THE SHAPE OF THINGS: CHINESE AND JAPANESE ART
January 29 - July 27, 2008
FIRST UNDER HEAVEN: KOREAN CERAMICS
January 29 - May 4, 2008
Asia Society concurrently presents two exhibitions of East Asian art from the Mr. and Mrs. John D. Rockefeller 3rd Collection, the Society's permanent collection of traditional art. The Shape of Things: Chinese and Japanese Art examines the form and function of selected ceramics, metalworks, sculpture and painting while First Under Heaven showcases extraordinary stoneware and porcelain from Korea.
The Shape of Things: Chinese and Japanese Art from the Mr. and Mrs. John D. Rockefeller 3rd Collection
The Shape of Things includes works dating from the Neolithic period through the nineteenth century and considers how the form of an object reveals a depth of information about its function and production. Divided into three sections, the exhibition considers the unique forms and materials of objects designed for ritual use, daily use, and decoration. Approximately 90 works from the Society's permanent collection, several of which have been displayed only rarely, have been selected for this exhibition.
Objects for Ritual Use
Among the earlier pieces on display are earthenware sculptures and vessels believed to have been used for ritual and funerary uses. A clay female figure made in the northeastern region of Japan during the final phase of the Jomon period (ca. 1000-300 B.C.E.), decorated with twisted cords pressed onto clay, is linked to magical healing. Elegantly formed and elaborate Chinese bronzes from the Shang (ca. 1600-1050 B.C.E.), through Han (206 B.C.E.-220 C.E.) period have forms derived from Neolithic ceramic prototypes.
Examples of later Chinese imperial stem cups and plates on display also have ties to ancient ritual forms. Ming-period (1368-1644) imperial porcelains with specific colors and patterns were commissioned for temples where imperial ceremonies took place.
Objects for Daily Use
The exhibition includes sumptuous dishes, bowls, platters, cups, jars, bottles, and vases used for eating and drinking by the masses as well as by royals and elites. The development of strong, high-fired stonewares and porcelains with equally tough glazes has ensured that many of these wares have maintained much of their original beauty over hundreds of years. Exquisite lacquer objects played a central role in Japanese life and culture and were used on furniture and boxes for writing utensils and scripture. A Meiji-period (1868-1912) box cover on display is elaborately decorated with a flower surrounded by phoenixes, each of which holds a branch in its beak, a pattern that has links to an eighth-century classical Japanese design. While most of the objects in this section were created for the domestic market, some of the objects were made expressly for export to Western markets, as evidenced by their motifs.
Objects for Decoration
Carvings of wood and stone, ornamental ceramics, decorative metalwork, and paintings in this section attest to the breadth of artistic output of purely decorative objects. Most of the decorative works on view were created for domestic tastes and markets. Paintings in the form of hanging scrolls, album leaves, and screens feature symbolic imagery or visual narrative references to well-known stories or poems.
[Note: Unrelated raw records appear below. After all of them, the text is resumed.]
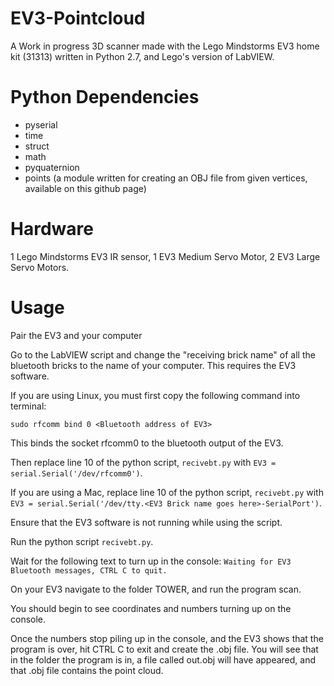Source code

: # EV3-Pointcloud
A Work in progress 3D scanner made with the Lego Mindstorms EV3 home kit (31313) written in Python 2.7, and Lego's version of LabVIEW. 

# Python Dependencies
* pyserial
* time
* struct
* math
* pyquaternion
* points (a module written for creating an OBJ file from given vertices, available on this github page)

# Hardware
1 Lego Mindstorms EV3 IR sensor, 1 EV3 Medium Servo Motor, 2 EV3 Large Servo Motors.

# Usage
Pair the EV3 and your computer

Go to the LabVIEW script and change the "receiving brick name" of all the bluetooth bricks to the name of your computer. This requires the EV3 software.

If you are using Linux, you must first copy the following command into terminal:
```
sudo rfcomm bind 0 <Bluetooth address of EV3>
```
This binds the socket rfcomm0 to the bluetooth output of the EV3.

Then replace line 10 of the python script, ```recivebt.py``` with ```EV3 = serial.Serial('/dev/rfcomm0')```.

If you are using a Mac, replace line 10 of the python script, ```recivebt.py``` with 
```EV3 = serial.Serial('/dev/tty.<EV3 Brick name goes here>-SerialPort')```.

Ensure that the EV3 software is not running while using the script.

Run the python script ```recivebt.py```.

Wait for the following text to turn up in the console:
```Waiting for EV3 Bluetooth messages, CTRL C to quit.```

On your EV3 navigate to the folder TOWER, and run the program scan.

You should begin to see coordinates and numbers turning up on the console.

Once the numbers stop piling up in the console, and the EV3 shows that the program is over, hit CTRL C to exit and create the .obj file. You will see that in the folder the program is in, a file called out.obj will have appeared, and that .obj file contains the point cloud. 

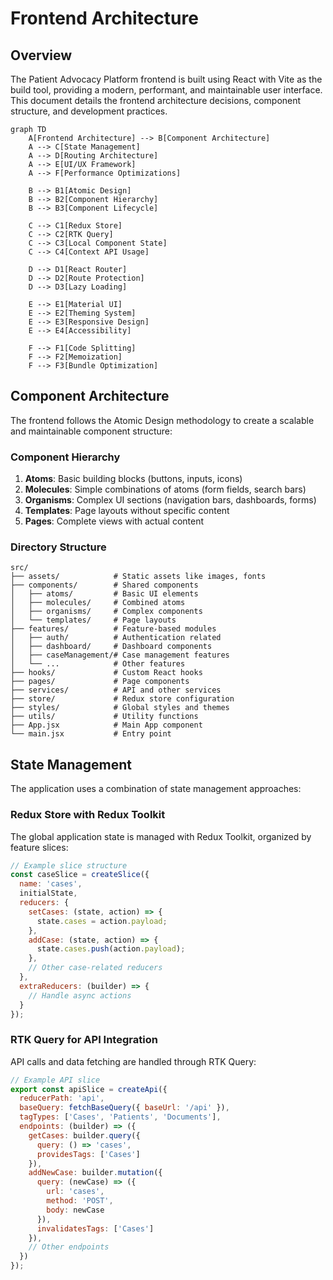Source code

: # Frontend Architecture

## Overview

The Patient Advocacy Platform frontend is built using React with Vite as the build tool, providing a modern, performant, and maintainable user interface. This document details the frontend architecture decisions, component structure, and development practices.

```mermaid
graph TD
    A[Frontend Architecture] --> B[Component Architecture]
    A --> C[State Management]
    A --> D[Routing Architecture]
    A --> E[UI/UX Framework]
    A --> F[Performance Optimizations]
    
    B --> B1[Atomic Design]
    B --> B2[Component Hierarchy]
    B --> B3[Component Lifecycle]
    
    C --> C1[Redux Store]
    C --> C2[RTK Query]
    C --> C3[Local Component State]
    C --> C4[Context API Usage]
    
    D --> D1[React Router]
    D --> D2[Route Protection]
    D --> D3[Lazy Loading]
    
    E --> E1[Material UI]
    E --> E2[Theming System]
    E --> E3[Responsive Design]
    E --> E4[Accessibility]
    
    F --> F1[Code Splitting]
    F --> F2[Memoization]
    F --> F3[Bundle Optimization]
```

## Component Architecture

The frontend follows the Atomic Design methodology to create a scalable and maintainable component structure:

### Component Hierarchy

1. **Atoms**: Basic building blocks (buttons, inputs, icons)
2. **Molecules**: Simple combinations of atoms (form fields, search bars)
3. **Organisms**: Complex UI sections (navigation bars, dashboards, forms)
4. **Templates**: Page layouts without specific content
5. **Pages**: Complete views with actual content

### Directory Structure

```
src/
├── assets/            # Static assets like images, fonts
├── components/        # Shared components
│   ├── atoms/         # Basic UI elements
│   ├── molecules/     # Combined atoms
│   ├── organisms/     # Complex components
│   └── templates/     # Page layouts
├── features/          # Feature-based modules
│   ├── auth/          # Authentication related
│   ├── dashboard/     # Dashboard components
│   ├── caseManagement/# Case management features
│   └── ...            # Other features
├── hooks/             # Custom React hooks
├── pages/             # Page components
├── services/          # API and other services
├── store/             # Redux store configuration
├── styles/            # Global styles and themes
├── utils/             # Utility functions
├── App.jsx            # Main App component
└── main.jsx           # Entry point
```

## State Management

The application uses a combination of state management approaches:

### Redux Store with Redux Toolkit

The global application state is managed with Redux Toolkit, organized by feature slices:

```javascript
// Example slice structure
const caseSlice = createSlice({
  name: 'cases',
  initialState,
  reducers: {
    setCases: (state, action) => {
      state.cases = action.payload;
    },
    addCase: (state, action) => {
      state.cases.push(action.payload);
    },
    // Other case-related reducers
  },
  extraReducers: (builder) => {
    // Handle async actions
  }
});
```

### RTK Query for API Integration

API calls and data fetching are handled through RTK Query:

```javascript
// Example API slice
export const apiSlice = createApi({
  reducerPath: 'api',
  baseQuery: fetchBaseQuery({ baseUrl: '/api' }),
  tagTypes: ['Cases', 'Patients', 'Documents'],
  endpoints: (builder) => ({
    getCases: builder.query({
      query: () => 'cases',
      providesTags: ['Cases']
    }),
    addNewCase: builder.mutation({
      query: (newCase) => ({
        url: 'cases',
        method: 'POST',
        body: newCase
      }),
      invalidatesTags: ['Cases']
    }),
    // Other endpoints
  })
});
```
The Shape of Things is curated by Adriana Proser, John H. Foster Curator of Traditional Asian Art, Asia Society, with Xiaojin Wu, Asia Society Museum Fellow.
First Under Heaven: Korean Ceramics from the Mr. and Mrs. John D. Rockefeller Collection of Asian Art
First Under Heaven showcases exquisite celadon glazed stonewares of the Korean Goryeo dynasty (918-1392) as well as earlier stonewares, rarely on display, and underglaze cobalt blue porcelains.
Throughout their long history, ceramics in Korea have functioned variously as religious, burial, and utilitarian vessels. It was during the Three Kingdoms period (57 B.C.E.-668 C.E.) that Koreans first produced the grey, high-fired ceramics known as stoneware. Over time, production and glazing techniques became more highly developed and refined. The emergence of celadon, or green-glazed ware, during the Goryeo dynasty marked a turning point in the history of Korean ceramics. Not only was celadon a technological progression from earlier stonewares, it also represented a shift in the concept of ceramics: beyond having functional or symbolic value to being objects of aesthetic appreciation.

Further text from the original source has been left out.